Note that the weighted MRE is dominated by AOP (60.7% of fair val samples), so for applications where per-task balance matters, the unweighted mean is more informative.

Limitations

  1. A4C is the weakest task (63.7 px). Only 108 real A4C labels exist in the training set. Further improvements require external cardiac data (e.g. EchoNet-Dynamic).
  2. IVC (n=8 val), PSAX (n=6 val), PLAX (n=16 val) have very small validation counts. Their per-sample MRE has high variance; treat these numbers as trend indicators.
  3. Weighted vs unweighted: the weighted overall (7.30) is AOP-dominated. Clinical deployment should consider per-task performance.
  4. Population: training data comes from a specific set of clinical sites and devices. Performance on out-of-distribution populations is untested.
  5. Static frames only: this model does not use temporal information from ultrasound video sequences.

Citation

If you use this model, please cite:

@misc{sonichu-2026,
  title  = {Sonichu: a distilled IJEPA-based model for multi-task ultrasound biometry},
  author = {von Csefalvay, Chris},
  year   = {2026},
  note   = {ISBI 2026 FM\_UIA challenge submission}
}

Key underlying references:

  • Assran et al. 2023 β€” I-JEPA (arXiv:2301.08243)
  • Xu et al. 2022 β€” ViTPose (arXiv:2204.12484)
  • Radhachandran et al. 2026 β€” US-JEPA (arXiv:2602.19322)
  • Deng, Tang, Li 2026 β€” FM_UIA 2026 baseline (arXiv:2602.01055)
  • Hinton, Vinyals, Dean 2015 β€” Distilling the Knowledge in a Neural Network (arXiv:1503.02531)
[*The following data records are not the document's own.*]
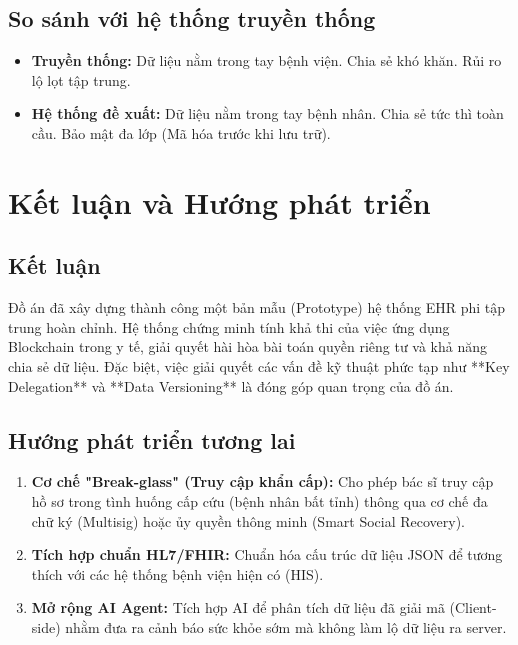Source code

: \documentclass[12pt,a4paper]{report}
\begin{document}
\section{So sánh với hệ thống truyền thống}
\begin{itemize}
    \item \textbf{Truyền thống:} Dữ liệu nằm trong tay bệnh viện. Chia sẻ khó khăn. Rủi ro lộ lọt tập trung.
    \item \textbf{Hệ thống đề xuất:} Dữ liệu nằm trong tay bệnh nhân. Chia sẻ tức thì toàn cầu. Bảo mật đa lớp (Mã hóa trước khi lưu trữ).
\end{itemize}

\chapter{Kết luận và Hướng phát triển}\label{chuong-6}

\section{Kết luận}
Đồ án đã xây dựng thành công một bản mẫu (Prototype) hệ thống EHR phi tập trung hoàn chỉnh. Hệ thống chứng minh tính khả thi của việc ứng dụng Blockchain trong y tế, giải quyết hài hòa bài toán quyền riêng tư và khả năng chia sẻ dữ liệu. Đặc biệt, việc giải quyết các vấn đề kỹ thuật phức tạp như **Key Delegation** và **Data Versioning** là đóng góp quan trọng của đồ án.

\section{Hướng phát triển tương lai}
\begin{enumerate}
    \item \textbf{Cơ chế "Break-glass" (Truy cập khẩn cấp):} Cho phép bác sĩ truy cập hồ sơ trong tình huống cấp cứu (bệnh nhân bất tỉnh) thông qua cơ chế đa chữ ký (Multisig) hoặc ủy quyền thông minh (Smart Social Recovery).
    \item \textbf{Tích hợp chuẩn HL7/FHIR:} Chuẩn hóa cấu trúc dữ liệu JSON để tương thích với các hệ thống bệnh viện hiện có (HIS).
    \item \textbf{Mở rộng AI Agent:} Tích hợp AI để phân tích dữ liệu đã giải mã (Client-side) nhằm đưa ra cảnh báo sức khỏe sớm mà không làm lộ dữ liệu ra server.
\end{enumerate}
\end{document}
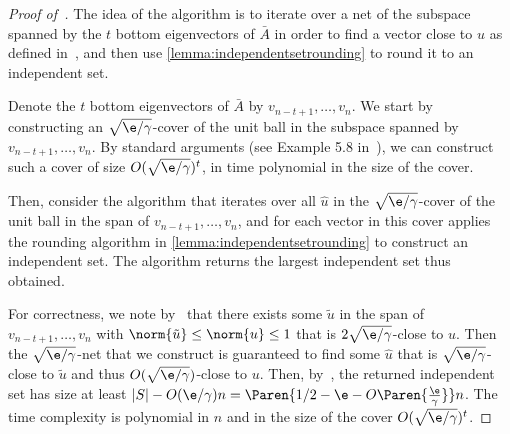 \begin{proof}[Proof of~]
The idea of the algorithm is to iterate over a net of the subspace spanned by the $t$ bottom eigenvectors of $\bar{A}$ in order to find a vector close to $u$ as defined in~, and then use \cref{lemma:independentsetrounding} to round it to an independent set.

Denote the $t$ bottom eigenvectors of $\bar{A}$ by $v_{n-t+1}, \ldots, v_n$.
We start by constructing an $\sqrt{\e/\gamma}$-cover of the unit ball in the subspace spanned by $v_{n-t+1}, \ldots, v_n$.
By standard arguments (see Example 5.8 in~\cite{MR3967104-Wainwright19}), we can construct such a cover of size $O(\sqrt{\e/\gamma})^t$, in time polynomial in the size of the cover.

Then, consider the algorithm that iterates over all $\hat{u}$ in the $\sqrt{\e/\gamma}$-cover of the unit ball in the span of $v_{n-t+1}, \ldots, v_n$, and for each vector in this cover applies the rounding algorithm in \cref{lemma:independentsetrounding} to construct an independent set.
The algorithm returns the largest independent set thus obtained.

For correctness, we note by~ that there exists some $\tilde{u}$ in the span of $v_{n-t+1}, \ldots, v_n$ with $\norm{\tilde{u}} \leq \norm{u} \leq 1$ that is $2\sqrt{\e/\gamma}$-close to $u$.
Then the $\sqrt{\e/\gamma}$-net that we construct is guaranteed to find some $\hat{u}$ that is $\sqrt{\e/\gamma}$-close to $\tilde{u}$ and thus $O(\sqrt{\e/\gamma})$-close to $u$.
Then, by~, the returned independent set has size at least $|S| - O(\e/\gamma) n = \Paren{1/2-\e - O\Paren{\frac{\e}{\gamma}}}n$.
The time complexity is polynomial in $n$ and in the size of the cover $O(\sqrt{\e/\gamma})^t$.
\end{proof}
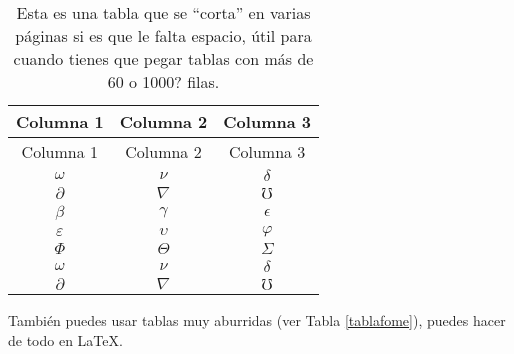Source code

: \documentclass[letterpaper,11pt]{article}	%
\newcommand{\quotes}[1]{``#1''}						%
\newcommand{\newparnl}[1]{#1 \par}		%
\begin{document}
		\begin{longtable}{ccc}
			\caption{Esta es una tabla que se \quotes{corta} en varias páginas si es que le falta espacio, útil para cuando tienes que pegar tablas con más de 60 o 1000? filas.}\label{foo}\\
			\hline
			Columna 1 & Columna 2 & Columna 3\\\hline
			\endfirsthead
			\hline
			Columna 1 & Columna 2 & Columna 3\\
			\hline
			\endhead
			\hline
			\endfoot
			\hline
			\endlastfoot
			$\omega$ & $\nu$ & $\delta$\\     
			$\partial$ & $\nabla$ & $\mho$\\
			$\beta$ & $\gamma$ & $\epsilon$\\   
			$\varepsilon$ & $\upsilon$ & $\varphi$\\
			$\Phi$ & $\Theta$ & $\varSigma$\\
			$\omega$ & $\nu$ & $\delta$\\     
			$\partial$ & $\nabla$ & $\mho$\\ 
		\end{longtable}
		
		\newparnl{También puedes usar tablas muy aburridas (ver Tabla \ref{tablafome}), puedes hacer de todo en \LaTeX.}
		
\end{document}
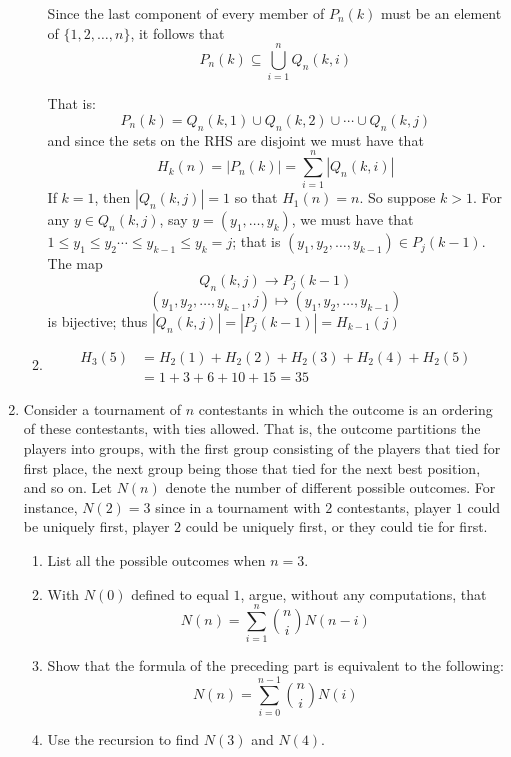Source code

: \begin{enumerate}
\begin{enumerate}
Since the last component of every member of $P_n(k)$ must be an element of
$\{1, 2, \ldots, n\}$, it follows that
\[P_n(k) \subseteq \bigcup_{i=1}^nQ_n(k,i)\]

That is:
\[P_n(k) = Q_n(k,1) \cup Q_n(k,2) \cup \cdots \cup Q_n(k,j)\]
and since the sets on the RHS are disjoint we must have that
\[H_k(n) = |P_n(k)| = \sum_{i=1}^n|Q_n(k,i)|\]
If $k = 1$, then $|Q_n(k,j)| = 1$ so that $H_1(n) = n$. So suppose $k > 1$.
For any $y \in Q_n(k,j)$, say $y = (y_1, \ldots, y_k)$, we must have that
$1 \le y_1 \le y_2 \cdots \le y_{k-1} \le y_k = j$; that is
$(y_1, y_2,\ldots,y_{k-1}) \in P_j(k - 1)$. The map
\[Q_n(k,j) \rightarrow P_j(k - 1)\] 
\[(y_1, y_2,\ldots,y_{k-1}, j) \mapsto (y_1, y_2,\ldots,y_{k-1})\]
is bijective; thus $|Q_n(k,j)| = |P_j(k - 1)| = H_{k-1}(j)$

\item 
\begin{align*}
H_3(5) &= H_2(1) + H_2(2) + H_2(3) + H_2(4) + H_2(5) \\
&= 1 + 3 + 6 + 10 + 15 = 35
\end{align*}
\end{enumerate}

\item Consider a tournament of $n$ contestants in which the outcome is an
ordering of these contestants, with ties allowed. That is, the outcome 
partitions the players into groups, with the first group consisting of the 
players that tied for first place, the next group being those that tied for the
next best position, and so on. Let $N(n)$ denote the number of different 
possible outcomes. For instance, $N(2) = 3$ since in a tournament with $2$ 
contestants, player $1$ could be uniquely first, player $2$ could be uniquely 
first, or they could tie for first.

\begin{enumerate}
\item List all the possible outcomes when $n = 3$.
\item With $N(0)$ defined to equal $1$, argue, without any computations, that
\[N(n) = \sum_{i=1}^n\binom{n}{i}N(n - i)\]
\item Show that the formula of the preceding part is equivalent to the 
following:
\[N(n) = \sum_{i=0}^{n-1}\binom{n}{i}N(i)\]
\item Use the recursion to find $N(3)$ and $N(4)$.
\end{enumerate}


\end{enumerate}
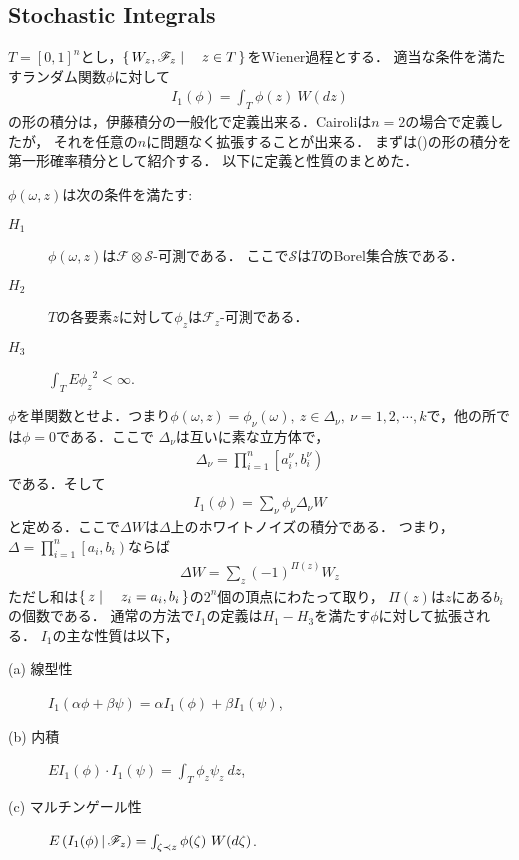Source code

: \subsection{Stochastic Integrals}
	$T=[0,1]^{n}$とし，$\left\{\, W_{z},\mathscr{F}_{z} \mid \quad z \in T\, \right\}$をWiener過程とする．
	適当な条件を満たすランダム関数$\phi$に対して
	\begin{align}
		I_{1}(\phi) = \int_{T} \phi(z)\ W(dz)
		\label{fom:Stochastic_Integrals_1}
	\end{align}
	の形の積分は，伊藤積分の一般化で定義出来る．Cairoliは$n=2$の場合で定義したが，
	それを任意の$n$に問題なく拡張することが出来る．
	まずは()の形の積分を第一形確率積分として紹介する．
	以下に定義と性質のまとめた．
	
	$\phi(\omega,z)$は次の条件を満たす:
	\begin{description}
		\item[$H_{1}$] $\phi(\omega,z)$は$\mathscr{F} \otimes \mathscr{S}$-可測である．
			ここで$\mathscr{S}$は$T$のBorel集合族である．
			
		\item[$H_{2}$] $T$の各要素$z$に対して$\phi_{z}$は$\mathscr{F}_{z}$-可測である．
		
		\item[$H_{3}$] $\int_{T} E{\phi_{z}}^{2} < \infty$.
	\end{description}
	
	$\phi$を単関数とせよ．つまり$\phi(\omega,z) = \phi_{\nu}(\omega),\ z \in \Delta_{\nu},\
	\nu = 1,2,\cdots,k$で，他の所では$\phi = 0$である．ここで
	$\Delta_{\nu}$は互いに素な立方体で，
	\begin{align}
		\Delta_{\nu} = \prod_{i=1}^{n} \left[a^{\nu}_{i}, b^{\nu}_{i}\right)
	\end{align}
	である．そして
	\begin{align}
		I_{1}(\phi) = \sum_{\nu} \phi_{\nu} \Delta_{\nu} W
	\end{align}
	と定める．ここで$\Delta W$は$\Delta$上のホワイトノイズの積分である．
	つまり，$\Delta = \prod_{i=1}^{n} \left[a_{i}, b_{i}\right)$ならば
	\begin{align}
		\Delta W = \sum_{z} (-1)^{\Pi(z)} W_{z}
	\end{align}
	ただし和は$\left\{\, z \mid \quad z_{i} = a_{i},b_{i}\, \right\}$の$2^{n}$個の頂点にわたって取り，
	$\Pi(z)$は$z$にある$b_{i}$の個数である．
	通常の方法で$I_{1}$の定義は$H_{1}-H_{3}$を満たす$\phi$に対して拡張される．
	$I_{1}$の主な性質は以下，
	\begin{description}
		\item[(a) 線型性] $I_{1}(\alpha \phi + \beta \psi) 
			= \alpha I_{1}(\phi) + \beta I_{1}(\psi)$,
		\item[(b) 内積] $EI_{1}(\phi) \cdot I_{1}(\psi) = \int_{T} \phi_{z}\psi_{z}\ dz$,
		\item[(c) マルチンゲール性] $E\left( I_{1}(\phi) \, \middle|\, \mathscr{F}_{z} \right)
			= \int_{\zeta \prec z} \phi(\zeta)\ W(d\zeta)$.
	\end{description}
	
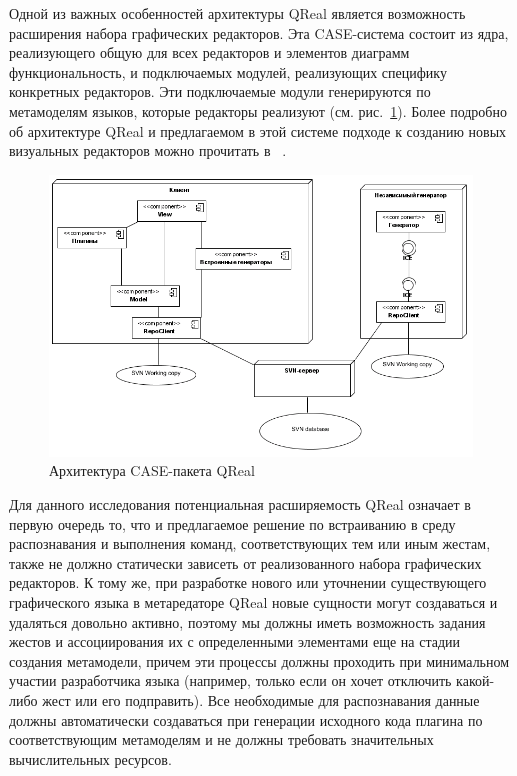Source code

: \documentclass[a5paper]{article}
\begin{document}
Одной из важных особенностей архитектуры QReal является возможность расширения набора графических редакторов. Эта CASE-система состоит 
из ядра, реализующего общую для всех редакторов и элементов диаграмм функциональность, и подключаемых модулей, реализующих специфику 
конкретных редакторов. Эти подключаемые модули генерируются по метамоделям языков, которые редакторы реализуют (см. рис.~\ref{architecture}). 
Более подробно об архитектуре QReal и предлагаемом в этой системе подходе к  созданию новых визуальных редакторов можно прочитать в ~\cite{qreal}. 

\begin{figure} [ht]
  \begin{center}
    \includegraphics[width=1\textwidth, bb=0 0 798 531]{01-architecture.png}
    \caption{Архитектура CASE-пакета QReal}
    \label{architecture}
  \end{center}
\end{figure}

Для данного исследования потенциальная расширяемость QReal означает в первую очередь то, что и предлагаемое решение по встраиванию в среду 
распознавания и выполнения команд, соответствующих тем или иным жестам, также не должно статически зависеть от реализованного набора графических редакторов. 
К тому же, при разработке нового или уточнении существующего графического языка в метаредаторе QReal новые сущности могут создаваться и 
удаляться довольно активно, поэтому мы должны иметь возможность задания жестов и ассоциирования их с определенными элементами еще на стадии
создания метамодели, причем эти процессы должны проходить при минимальном участии разработчика языка (например, только если он хочет 
отключить какой-либо жест или его подправить). Все необходимые для распознавания данные должны автоматически создаваться при генерации 
исходного кода плагина по соответствующим метамоделям и не должны требовать значительных вычислительных ресурсов.
\end{document}
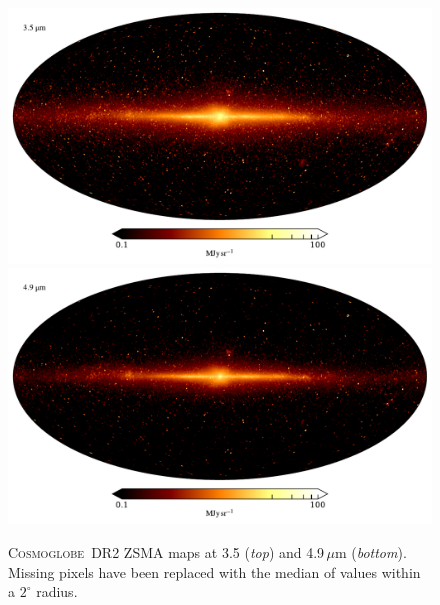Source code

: \documentclass{aa}
\newcommand{\cosmoglobe}{\textsc{Cosmoglobe}}
\begin{document}
\begin{figure}
	\centering
	\includegraphics[width=\linewidth]{figs/map_03.pdf}\\
	\includegraphics[width=\linewidth]{figs/map_04.pdf}
	\caption{\cosmoglobe\ DR2 ZSMA maps at 3.5 (\emph{top}) and
          4.9$\,\mu$m (\emph{bottom}). Missing pixels have been replaced with
          the median of values within a $2^\circ$ radius.}
	\label{fig:freqmaps3_4}
\end{figure}
\end{document}
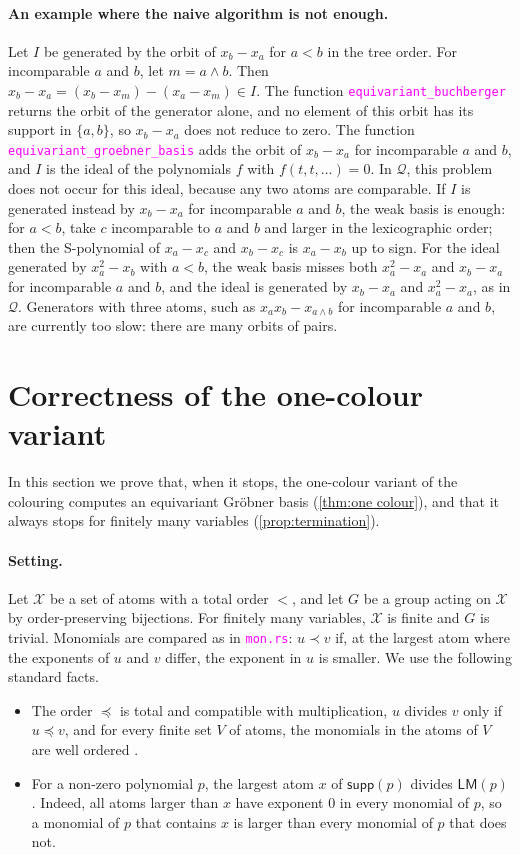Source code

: \documentclass[12pt,a4paper,article]{memoir}
\newcommand{\struct}{\mathcal{X}}
\newcommand{\dloQ}{\mathcal{Q}}
\newcommand{\code}[1]{\texttt{\textcolor{magenta}{#1}}}
\newcommand{\supp}{\mathsf{supp}}
\newcommand{\LM}{\mathsf{LM}}
\theoremstyle{definition}
\begin{document}
\paragraph{An example where the naive algorithm is not enough.}
Let $I$ be generated by the orbit of $x_b - x_a$ for $a < b$ in the tree order.
For incomparable $a$ and $b$, let $m = a \wedge b$.
Then $x_b - x_a = (x_b - x_m) - (x_a - x_m) \in I$.
The function \code{equivariant\_buchberger} returns the orbit of the generator alone,
and no element of this orbit has its support in $\{a, b\}$,
so $x_b - x_a$ does not reduce to zero.
The function \code{equivariant\_groebner\_basis} adds the orbit of $x_b - x_a$ for incomparable $a$ and $b$,
and $I$ is the ideal of the polynomials $f$ with $f(t, t, \dots) = 0$.
In $\dloQ$, this problem does not occur for this ideal, because any two atoms are comparable.
If $I$ is generated instead by $x_b - x_a$ for incomparable $a$ and $b$, the weak basis is enough:
for $a < b$, take $c$ incomparable to $a$ and $b$ and larger in the lexicographic order;
then the S-polynomial of $x_a - x_c$ and $x_b - x_c$ is $x_a - x_b$ up to sign.
For the ideal generated by $x_a^2 - x_b$ with $a < b$,
the weak basis misses both $x_a^2 - x_a$ and $x_b - x_a$ for incomparable $a$ and $b$,
and the ideal is generated by $x_b - x_a$ and $x_a^2 - x_a$, as in $\dloQ$.
Generators with three atoms, such as $x_a x_b - x_{a \wedge b}$ for incomparable $a$ and $b$,
are currently too slow: there are many orbits of pairs.
%
\section{Correctness of the one-colour variant}\label{sec:one colour}
%
In this section we prove that, when it stops, the one-colour variant of the colouring
computes an equivariant Gr\"{o}bner basis (\cref{thm:one colour}),
and that it always stops for finitely many variables (\cref{prop:termination}).

\paragraph{Setting.}
Let $\struct$ be a set of atoms with a total order $<$,
and let $G$ be a group acting on $\struct$ by order-preserving bijections.
For finitely many variables, $\struct$ is finite and $G$ is trivial.
Monomials are compared as in \code{mon.rs}:
$u \prec v$ if, at the largest atom where the exponents of $u$ and $v$ differ, the exponent in $u$ is smaller.
We use the following standard facts.
\begin{itemize}
\item[(O1)] The order $\preceq$ is total and compatible with multiplication, $u$ divides $v$ only if $u \preceq v$,
and for every finite set $V$ of atoms, the monomials in the atoms of $V$ are well ordered
\cite[Chapter 2, \S 4]{CLO15}.
\item[(O2)] For a non-zero polynomial $p$, the largest atom $x$ of $\supp(p)$ divides $\LM(p)$
\cite[Section 2]{GL25}.
Indeed, all atoms larger than $x$ have exponent $0$ in every monomial of $p$,
so a monomial of $p$ that contains $x$ is larger than every monomial of $p$ that does not.
\end{itemize}
\end{document}
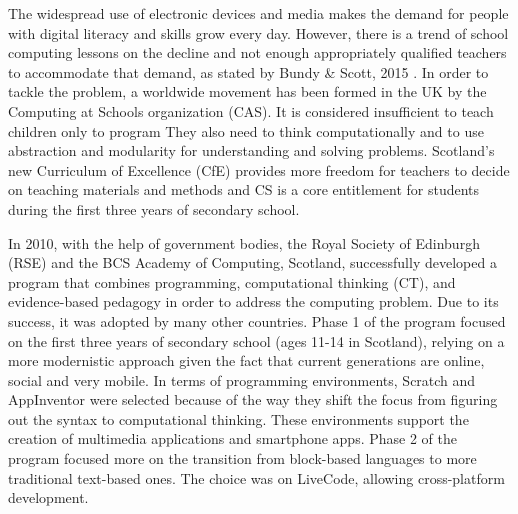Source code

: The widespread use of electronic devices and media makes the demand for people with digital literacy and skills grow every day. However, there is a trend of school computing lessons on the decline and not enough appropriately qualified teachers to accommodate that demand, as stated by Bundy \& Scott, 2015 \cite{CompThinking}.
In order to tackle the problem, a worldwide movement has been formed in the UK by the Computing at Schools organization (CAS)\cite{CAS}.  It is considered insufficient to teach children only to program They also need to think computationally and to use abstraction and modularity for understanding and solving problems. Scotland's new Curriculum of Excellence (CfE) provides more freedom for teachers to decide on teaching materials and methods and CS is a core entitlement for  students during the first three years of secondary school.

In 2010, with the help of government bodies, the Royal Society of Edinburgh
(RSE) and the BCS Academy of Computing, Scotland, successfully developed a program that combines programming, computational thinking (CT), and evidence-based pedagogy in order to address the computing problem. Due to its success, it was adopted by many other countries. Phase 1 of the program focused on the first three years of secondary school (ages 11-14 in Scotland), relying on a more modernistic approach given the fact that current generations are online, social and very mobile. In terms of programming environments, Scratch and AppInventor were selected because of the way they shift the focus from figuring out the syntax to computational thinking. These environments support the creation of multimedia applications and smartphone apps. Phase 2 of the program focused more on the transition from block-based languages to more traditional text-based ones. The choice was on LiveCode, allowing cross-platform development.




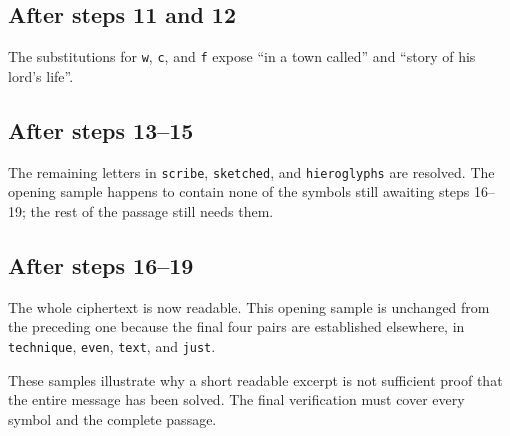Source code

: \subsection{After steps 11 and 12}
The substitutions for \texttt{w}, \texttt{c}, and \texttt{f} expose ``in a town called'' and ``story of his lord's life''.

\subsection{After steps 13--15}
The remaining letters in \texttt{scribe}, \texttt{sketched}, and \texttt{hieroglyphs} are resolved. The opening sample happens to contain none of the symbols still awaiting steps 16--19; the rest of the passage still needs them.

\subsection{After steps 16--19}
The whole ciphertext is now readable. This opening sample is unchanged from the preceding one because the final four pairs are established elsewhere, in \texttt{technique}, \texttt{even}, \texttt{text}, and \texttt{just}.

These samples illustrate why a short readable excerpt is not sufficient proof that the entire message has been solved. The final verification must cover every symbol and the complete passage.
Contents of this repository

file description
README.md this model card
config.json model hyperparameters and task metadata
preprocessor_config.json image preprocessing parameters
model.safetensors model weights (128M params, 511 MB)
modeling_sonichu.py self-contained PyTorch model class and preprocessor
inference.py end-to-end inference example with overlay rendering

License

Apache 2.0. See LICENSE in the repository.

Training used the FM_UIA 2026 challenge dataset (competition terms of use) and the Multi-centre Fetal Biometry Benchmark Dataset (DOI 10.5522/04/30819911, CC BY-NC-SA 4.0). Downstream users should respect those licenses.